Would you copy all lines in the data that contain the word "Красно"?

——

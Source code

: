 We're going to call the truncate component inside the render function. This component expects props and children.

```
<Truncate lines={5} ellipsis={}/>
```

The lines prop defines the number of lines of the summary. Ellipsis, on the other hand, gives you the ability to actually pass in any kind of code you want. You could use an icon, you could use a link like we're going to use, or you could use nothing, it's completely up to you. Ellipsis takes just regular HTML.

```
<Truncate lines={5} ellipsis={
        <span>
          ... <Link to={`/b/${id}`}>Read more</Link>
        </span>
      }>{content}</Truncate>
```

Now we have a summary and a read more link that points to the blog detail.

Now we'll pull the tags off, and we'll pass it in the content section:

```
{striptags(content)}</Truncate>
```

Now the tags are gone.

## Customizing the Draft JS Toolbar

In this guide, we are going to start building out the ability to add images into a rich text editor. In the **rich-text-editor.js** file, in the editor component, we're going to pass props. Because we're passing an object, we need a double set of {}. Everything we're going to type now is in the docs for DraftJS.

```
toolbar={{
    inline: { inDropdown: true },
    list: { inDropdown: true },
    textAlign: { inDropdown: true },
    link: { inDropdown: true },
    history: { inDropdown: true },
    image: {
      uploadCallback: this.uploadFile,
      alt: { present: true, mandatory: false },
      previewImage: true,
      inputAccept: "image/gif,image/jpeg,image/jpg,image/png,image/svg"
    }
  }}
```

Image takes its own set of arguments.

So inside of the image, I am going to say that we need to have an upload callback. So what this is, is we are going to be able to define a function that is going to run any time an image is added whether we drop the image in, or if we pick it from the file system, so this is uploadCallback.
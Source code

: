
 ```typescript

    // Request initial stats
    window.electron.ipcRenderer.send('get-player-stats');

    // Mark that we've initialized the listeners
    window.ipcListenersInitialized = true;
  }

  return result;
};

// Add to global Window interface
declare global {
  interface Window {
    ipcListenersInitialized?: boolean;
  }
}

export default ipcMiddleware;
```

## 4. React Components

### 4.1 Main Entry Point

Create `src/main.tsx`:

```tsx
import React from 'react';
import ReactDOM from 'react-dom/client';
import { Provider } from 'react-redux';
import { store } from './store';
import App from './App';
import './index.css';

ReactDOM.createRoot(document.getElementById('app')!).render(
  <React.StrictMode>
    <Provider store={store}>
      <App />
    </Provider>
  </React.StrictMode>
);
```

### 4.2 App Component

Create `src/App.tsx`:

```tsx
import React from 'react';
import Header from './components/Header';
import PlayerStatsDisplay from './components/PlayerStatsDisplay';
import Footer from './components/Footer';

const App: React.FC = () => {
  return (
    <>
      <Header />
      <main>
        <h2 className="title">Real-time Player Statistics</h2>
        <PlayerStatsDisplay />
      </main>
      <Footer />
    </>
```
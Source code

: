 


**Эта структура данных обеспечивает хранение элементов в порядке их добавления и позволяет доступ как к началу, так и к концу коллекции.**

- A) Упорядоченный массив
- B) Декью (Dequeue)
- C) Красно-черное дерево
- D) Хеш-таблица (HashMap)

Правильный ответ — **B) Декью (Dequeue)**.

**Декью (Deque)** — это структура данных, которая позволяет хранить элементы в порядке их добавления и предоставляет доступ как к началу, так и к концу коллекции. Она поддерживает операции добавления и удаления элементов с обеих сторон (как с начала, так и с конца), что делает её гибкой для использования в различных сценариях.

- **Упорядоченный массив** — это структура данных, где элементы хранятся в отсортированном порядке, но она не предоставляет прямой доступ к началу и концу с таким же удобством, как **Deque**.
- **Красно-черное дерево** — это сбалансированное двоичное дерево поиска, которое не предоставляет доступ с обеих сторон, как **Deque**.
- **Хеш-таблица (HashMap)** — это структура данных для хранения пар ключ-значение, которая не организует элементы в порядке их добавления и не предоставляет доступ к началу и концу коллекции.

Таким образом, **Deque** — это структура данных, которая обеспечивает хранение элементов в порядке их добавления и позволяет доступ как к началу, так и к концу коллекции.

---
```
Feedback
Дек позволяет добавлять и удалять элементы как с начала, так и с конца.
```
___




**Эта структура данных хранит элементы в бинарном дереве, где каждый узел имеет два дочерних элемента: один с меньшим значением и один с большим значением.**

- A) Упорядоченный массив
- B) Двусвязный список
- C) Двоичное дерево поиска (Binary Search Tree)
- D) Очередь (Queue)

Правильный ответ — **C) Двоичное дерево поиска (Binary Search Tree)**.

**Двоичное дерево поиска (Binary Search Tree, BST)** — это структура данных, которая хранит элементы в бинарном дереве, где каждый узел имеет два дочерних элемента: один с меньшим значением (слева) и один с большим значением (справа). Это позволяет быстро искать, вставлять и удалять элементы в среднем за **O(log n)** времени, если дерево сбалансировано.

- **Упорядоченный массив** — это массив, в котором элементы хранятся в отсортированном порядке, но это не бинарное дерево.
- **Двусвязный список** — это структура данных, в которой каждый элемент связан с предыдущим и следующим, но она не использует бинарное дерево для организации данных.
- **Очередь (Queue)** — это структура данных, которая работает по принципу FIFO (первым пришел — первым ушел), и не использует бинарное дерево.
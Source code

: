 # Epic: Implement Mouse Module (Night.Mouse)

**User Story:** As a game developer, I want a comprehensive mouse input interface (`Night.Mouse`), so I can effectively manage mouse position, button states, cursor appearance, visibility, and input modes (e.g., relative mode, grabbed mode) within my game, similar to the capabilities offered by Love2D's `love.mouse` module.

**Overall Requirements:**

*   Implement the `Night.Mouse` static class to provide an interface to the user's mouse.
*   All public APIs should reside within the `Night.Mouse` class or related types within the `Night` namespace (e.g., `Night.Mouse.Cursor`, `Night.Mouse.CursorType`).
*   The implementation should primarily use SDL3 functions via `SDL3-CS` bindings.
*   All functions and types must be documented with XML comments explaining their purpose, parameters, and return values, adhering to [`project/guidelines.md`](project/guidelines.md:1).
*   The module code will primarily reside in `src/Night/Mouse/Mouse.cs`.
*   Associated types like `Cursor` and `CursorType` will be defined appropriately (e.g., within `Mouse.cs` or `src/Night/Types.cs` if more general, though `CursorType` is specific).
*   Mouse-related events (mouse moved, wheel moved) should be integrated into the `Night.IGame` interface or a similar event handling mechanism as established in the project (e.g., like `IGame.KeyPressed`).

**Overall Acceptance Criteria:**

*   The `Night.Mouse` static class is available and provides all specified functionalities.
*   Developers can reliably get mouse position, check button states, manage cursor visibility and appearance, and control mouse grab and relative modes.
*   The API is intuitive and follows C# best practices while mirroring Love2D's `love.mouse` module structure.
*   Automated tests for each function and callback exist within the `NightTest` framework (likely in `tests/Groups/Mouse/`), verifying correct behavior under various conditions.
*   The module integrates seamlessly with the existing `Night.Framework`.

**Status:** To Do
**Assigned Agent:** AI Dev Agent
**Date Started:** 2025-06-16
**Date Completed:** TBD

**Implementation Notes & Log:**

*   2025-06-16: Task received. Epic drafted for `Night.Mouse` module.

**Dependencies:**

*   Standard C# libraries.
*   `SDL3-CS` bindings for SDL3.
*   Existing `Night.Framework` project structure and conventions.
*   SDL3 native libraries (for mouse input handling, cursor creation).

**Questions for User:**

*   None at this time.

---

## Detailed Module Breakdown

——

◆ **Your solution**
- C) Красно-черное дерево
- **Красно-черное дерево** — это сбалансированное двоичное дерево поиска, которое не предоставляет доступ с обеих сторон, как **Deque**.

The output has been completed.